Elliot shook his head and looked annoyed with me for taking the wind out of his sails. To him, being caught in the lie was a minor inconvenience, an annoyance that I would even bring it up.
“Why did you lie to me, Walter? Why’d you spin that story?”
He shrugged and looked away from me when he spoke.
“The story? I read it in a script once. I turned the project down, actually. But I remembered the story.”
“But why? I’m your lawyer. You can tell me anything. I asked you to tell me the truth and you lied to me. Why?”
He finally looked me in the eyes.
“I knew I had to light a fire under you.”
“What fire? What are you talking about?”
“Come on, Mickey. Let’s not get-”
He was turning to go back to the courtroom but I grabbed him roughly by the arm.
“No, I want to hear. What fire did you light?”
“Everybody’s going back in. The break is over and we should be in there.”
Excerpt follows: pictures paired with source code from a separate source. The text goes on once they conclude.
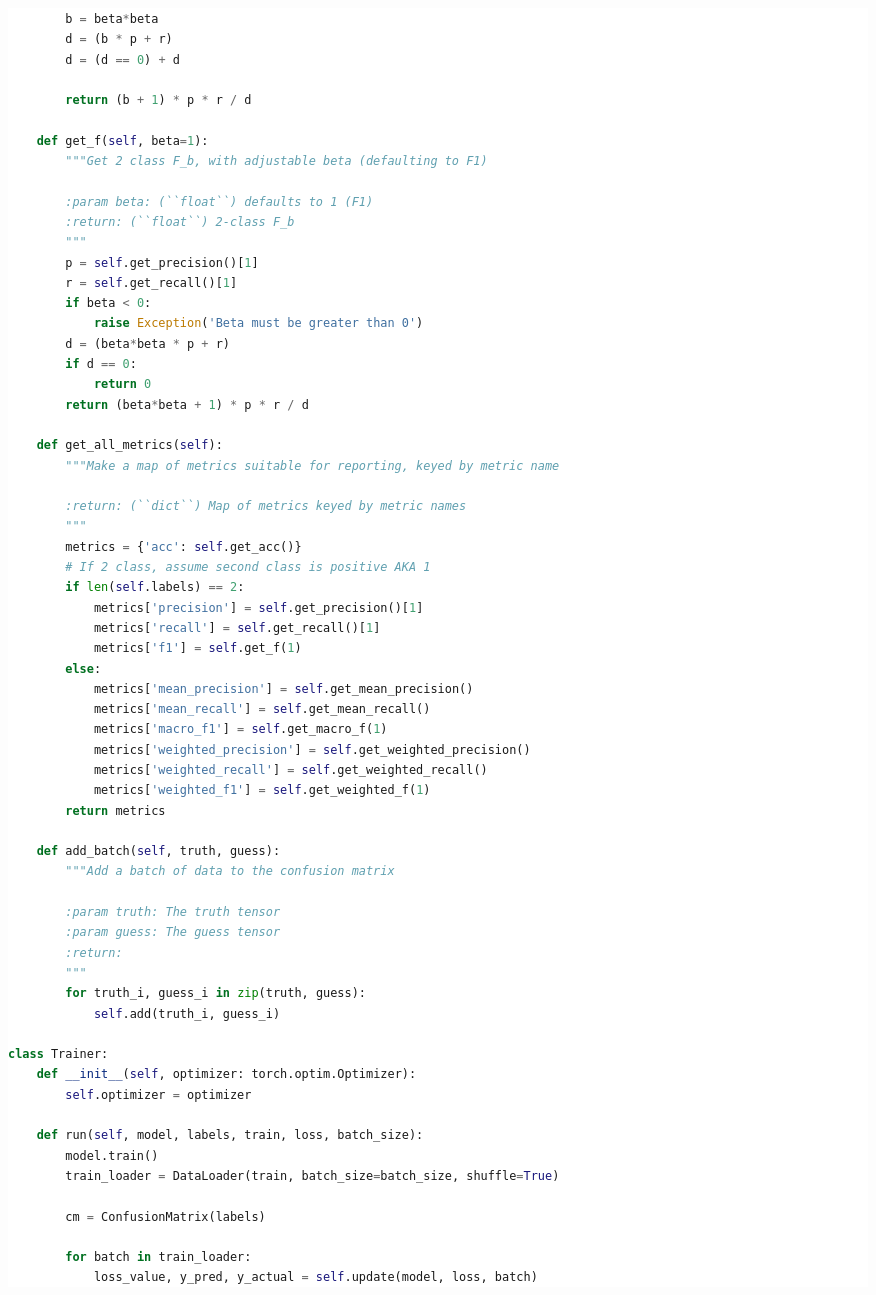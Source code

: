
 ```python
        b = beta*beta
        d = (b * p + r)
        d = (d == 0) + d

        return (b + 1) * p * r / d

    def get_f(self, beta=1):
        """Get 2 class F_b, with adjustable beta (defaulting to F1)

        :param beta: (``float``) defaults to 1 (F1)
        :return: (``float``) 2-class F_b
        """
        p = self.get_precision()[1]
        r = self.get_recall()[1]
        if beta < 0:
            raise Exception('Beta must be greater than 0')
        d = (beta*beta * p + r)
        if d == 0:
            return 0
        return (beta*beta + 1) * p * r / d

    def get_all_metrics(self):
        """Make a map of metrics suitable for reporting, keyed by metric name

        :return: (``dict``) Map of metrics keyed by metric names
        """
        metrics = {'acc': self.get_acc()}
        # If 2 class, assume second class is positive AKA 1
        if len(self.labels) == 2:
            metrics['precision'] = self.get_precision()[1]
            metrics['recall'] = self.get_recall()[1]
            metrics['f1'] = self.get_f(1)
        else:
            metrics['mean_precision'] = self.get_mean_precision()
            metrics['mean_recall'] = self.get_mean_recall()
            metrics['macro_f1'] = self.get_macro_f(1)
            metrics['weighted_precision'] = self.get_weighted_precision()
            metrics['weighted_recall'] = self.get_weighted_recall()
            metrics['weighted_f1'] = self.get_weighted_f(1)
        return metrics

    def add_batch(self, truth, guess):
        """Add a batch of data to the confusion matrix

        :param truth: The truth tensor
        :param guess: The guess tensor
        :return:
        """
        for truth_i, guess_i in zip(truth, guess):
            self.add(truth_i, guess_i)

class Trainer:
    def __init__(self, optimizer: torch.optim.Optimizer):
        self.optimizer = optimizer

    def run(self, model, labels, train, loss, batch_size): 
        model.train()       
        train_loader = DataLoader(train, batch_size=batch_size, shuffle=True)

        cm = ConfusionMatrix(labels)

        for batch in train_loader:
            loss_value, y_pred, y_actual = self.update(model, loss, batch)
```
I gripped him even harder.
“What fire, Walter?”
“You’re hurting my arm.”
I relaxed my grip but didn’t let go. And I didn’t take my eyes off his.
“What fire?”
He looked away from me and put an “aw, shucks” grin on his face. I finally let go of his arm.
“Look,” he said. “From the start I needed you to believe I didn’t do it. It was the only way for me to know you would bring your best game. That you would be goddamn relentless.”
I stared at him and saw the smile become a look of pride.
“I told you I could read people, Mick. I knew you needed something to believe in. I knew if I was a little bit guilty but not guilty of the big crime, then it would give you what you needed. It would give you your fire back.”
They say the best actors in Hollywood are on the wrong side of the camera. At that moment I knew that was true. I knew that Elliot had killed his wife and her lover and was even proud of it. I found my voice and spoke.
“Where’d you get the gun?”
“Oh, I’d had it. Bought it under the table at a flea market back in the seventies. I was a big Dirty Harry fan and I wanted a forty-four mag. I kept it out at the beach house for protection. You know, a lot of drifters down on the beach.”
“What really happened in that house, Walter?”
He nodded like it was his plan all along to take this moment to tell me.
“What happened was I went out there to confront her and whoever she was fucking every Monday like clockwork. But when I got there, I realized it was Rilz. She’d passed him off in front of me as a faggot, had him to dinners and parties and premieres with us, and they probably laughed all about it later. Laughed about me, Mick.
“It got me mad. Enraged, actually. I got the gun out of the cabinet, put on rubber gloves from under the sink and I went upstairs. You should have seen the look on their faces when they saw that big gun.”